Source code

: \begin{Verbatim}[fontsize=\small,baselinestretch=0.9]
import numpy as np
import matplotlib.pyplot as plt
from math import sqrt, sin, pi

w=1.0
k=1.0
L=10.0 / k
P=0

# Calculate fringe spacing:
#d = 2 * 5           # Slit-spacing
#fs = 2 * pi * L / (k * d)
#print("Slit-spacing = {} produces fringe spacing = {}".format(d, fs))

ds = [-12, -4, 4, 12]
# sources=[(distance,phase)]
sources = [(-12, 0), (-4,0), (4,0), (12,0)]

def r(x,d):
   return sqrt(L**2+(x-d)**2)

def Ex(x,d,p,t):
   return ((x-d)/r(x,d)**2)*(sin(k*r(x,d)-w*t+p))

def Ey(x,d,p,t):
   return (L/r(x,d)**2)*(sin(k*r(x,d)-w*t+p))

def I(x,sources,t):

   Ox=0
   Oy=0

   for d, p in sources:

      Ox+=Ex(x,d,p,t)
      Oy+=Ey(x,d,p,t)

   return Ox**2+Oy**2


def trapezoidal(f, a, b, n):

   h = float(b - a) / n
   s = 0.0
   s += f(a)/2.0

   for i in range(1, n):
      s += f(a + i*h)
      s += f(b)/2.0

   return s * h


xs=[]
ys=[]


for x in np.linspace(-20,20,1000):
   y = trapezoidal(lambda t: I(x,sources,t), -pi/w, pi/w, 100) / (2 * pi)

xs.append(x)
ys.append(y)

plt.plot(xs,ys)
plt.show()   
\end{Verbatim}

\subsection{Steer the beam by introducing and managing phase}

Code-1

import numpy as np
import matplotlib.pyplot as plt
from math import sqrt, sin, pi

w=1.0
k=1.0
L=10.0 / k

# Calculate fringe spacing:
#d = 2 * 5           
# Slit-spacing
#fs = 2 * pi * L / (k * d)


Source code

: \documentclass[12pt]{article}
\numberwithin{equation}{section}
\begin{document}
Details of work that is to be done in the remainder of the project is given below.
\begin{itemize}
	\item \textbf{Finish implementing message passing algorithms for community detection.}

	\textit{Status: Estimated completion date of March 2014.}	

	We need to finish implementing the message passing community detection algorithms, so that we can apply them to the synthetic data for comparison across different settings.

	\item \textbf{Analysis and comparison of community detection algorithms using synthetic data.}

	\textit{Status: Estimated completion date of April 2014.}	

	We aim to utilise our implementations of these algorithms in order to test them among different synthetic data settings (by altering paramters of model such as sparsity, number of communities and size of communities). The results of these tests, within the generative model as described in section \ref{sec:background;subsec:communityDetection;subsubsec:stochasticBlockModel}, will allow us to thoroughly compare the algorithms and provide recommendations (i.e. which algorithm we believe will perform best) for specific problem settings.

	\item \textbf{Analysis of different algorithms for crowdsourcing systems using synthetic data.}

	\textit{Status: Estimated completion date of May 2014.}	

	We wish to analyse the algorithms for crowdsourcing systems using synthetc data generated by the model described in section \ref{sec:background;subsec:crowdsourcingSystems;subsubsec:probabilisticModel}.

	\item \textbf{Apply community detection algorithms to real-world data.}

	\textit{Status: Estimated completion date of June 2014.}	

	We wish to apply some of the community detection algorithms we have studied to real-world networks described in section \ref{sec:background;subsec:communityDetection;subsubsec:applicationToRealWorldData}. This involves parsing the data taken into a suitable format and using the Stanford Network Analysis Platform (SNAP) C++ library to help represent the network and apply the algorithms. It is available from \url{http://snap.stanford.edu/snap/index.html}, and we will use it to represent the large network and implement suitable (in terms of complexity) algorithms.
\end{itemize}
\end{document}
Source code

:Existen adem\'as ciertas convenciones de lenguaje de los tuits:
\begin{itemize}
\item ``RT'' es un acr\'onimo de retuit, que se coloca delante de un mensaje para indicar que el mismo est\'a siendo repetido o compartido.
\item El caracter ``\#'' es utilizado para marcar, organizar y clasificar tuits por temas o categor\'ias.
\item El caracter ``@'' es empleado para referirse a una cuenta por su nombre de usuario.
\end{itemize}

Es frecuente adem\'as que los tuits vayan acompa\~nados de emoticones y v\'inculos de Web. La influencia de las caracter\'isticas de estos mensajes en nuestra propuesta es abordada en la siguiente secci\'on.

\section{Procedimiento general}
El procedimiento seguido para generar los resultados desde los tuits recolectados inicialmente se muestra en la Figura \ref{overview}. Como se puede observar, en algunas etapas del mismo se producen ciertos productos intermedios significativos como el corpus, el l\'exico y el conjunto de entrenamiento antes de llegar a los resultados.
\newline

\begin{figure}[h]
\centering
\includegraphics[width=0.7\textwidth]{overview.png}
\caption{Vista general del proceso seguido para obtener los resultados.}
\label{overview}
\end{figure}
————————
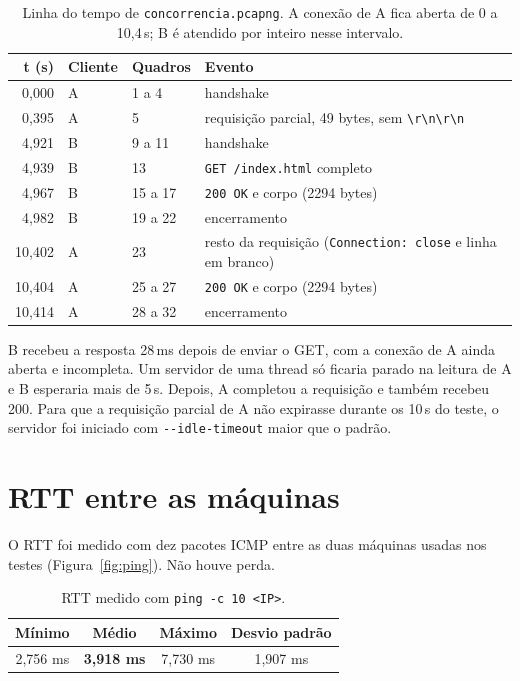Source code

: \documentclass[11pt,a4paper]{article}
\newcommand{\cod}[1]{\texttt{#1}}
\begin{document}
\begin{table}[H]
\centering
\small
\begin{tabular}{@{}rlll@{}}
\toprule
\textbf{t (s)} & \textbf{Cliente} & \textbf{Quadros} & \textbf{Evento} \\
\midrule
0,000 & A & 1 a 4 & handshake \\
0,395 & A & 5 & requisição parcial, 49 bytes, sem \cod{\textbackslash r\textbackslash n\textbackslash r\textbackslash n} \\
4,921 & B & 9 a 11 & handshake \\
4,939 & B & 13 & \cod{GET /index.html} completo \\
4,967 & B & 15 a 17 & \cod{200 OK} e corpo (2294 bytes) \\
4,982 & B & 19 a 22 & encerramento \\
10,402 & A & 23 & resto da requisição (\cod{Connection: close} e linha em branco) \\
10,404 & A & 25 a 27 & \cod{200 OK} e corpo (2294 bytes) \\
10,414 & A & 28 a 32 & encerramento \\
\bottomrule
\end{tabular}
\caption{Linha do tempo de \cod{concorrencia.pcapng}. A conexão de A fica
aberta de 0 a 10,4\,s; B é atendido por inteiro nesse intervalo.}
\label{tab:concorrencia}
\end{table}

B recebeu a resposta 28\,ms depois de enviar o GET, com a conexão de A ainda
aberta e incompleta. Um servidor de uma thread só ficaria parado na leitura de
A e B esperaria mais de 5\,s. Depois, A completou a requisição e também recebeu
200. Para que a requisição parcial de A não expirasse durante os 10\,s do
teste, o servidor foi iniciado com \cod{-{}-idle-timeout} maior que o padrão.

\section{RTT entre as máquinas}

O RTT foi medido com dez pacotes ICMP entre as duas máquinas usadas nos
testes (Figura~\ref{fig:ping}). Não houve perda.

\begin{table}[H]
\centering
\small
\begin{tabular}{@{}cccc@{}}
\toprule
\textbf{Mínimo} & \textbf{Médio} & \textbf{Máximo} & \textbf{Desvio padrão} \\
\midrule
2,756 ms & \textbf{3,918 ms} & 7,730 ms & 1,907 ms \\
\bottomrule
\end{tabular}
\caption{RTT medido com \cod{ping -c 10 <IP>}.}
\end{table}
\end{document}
————————
Using the material above, copy every line in which the string "trapezoidal" occurs.

def trapezoidal(f, a, b, n):
   y = trapezoidal(lambda t: I(x,sources,t), -pi/w, pi/w, 100) / (2 * pi)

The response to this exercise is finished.